▶ _Data provided_:

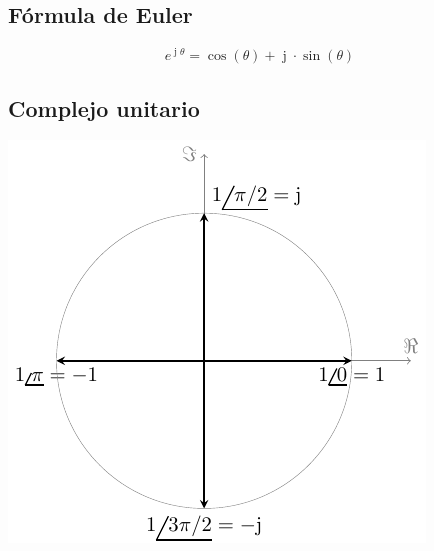 \documentclass[article, a4paper]{memoir}
\DeclareMathOperator{\ji}{\mathrm{j}}
\begin{document}
\subsection{Fórmula de Euler}

\vspace{-3mm}
\begin{equation*}
    e^{\ji \theta} = \cos(\theta)+\ji\cdot\sin(\theta)
\end{equation*}

\vspace{-2mm}
\subsection{Complejo unitario}

\vspace{2mm}
\begin{minipage}{0.4\linewidth}
  \hspace{-5mm}\includegraphics{../figs/circulo}
\end{minipage}
\end{document}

▶ _Your task_:
Excluding every picture, write out each record word for word.

▶ _Worked solution_:
 \documentclass[article, a4paper]{memoir}
\DeclareMathOperator{\ji}{\mathrm{j}}
\begin{document}
\subsection{Fórmula de Euler}

\vspace{-3mm}
\begin{equation*}
    e^{\ji \theta} = \cos(\theta)+\ji\cdot\sin(\theta)
\end{equation*}

\vspace{-2mm}
\subsection{Complejo unitario}

\vspace{2mm}
\begin{minipage}{0.4\linewidth}
  \hspace{-5mm}\includegraphics{../figs/circulo}
\end{minipage}
\end{document}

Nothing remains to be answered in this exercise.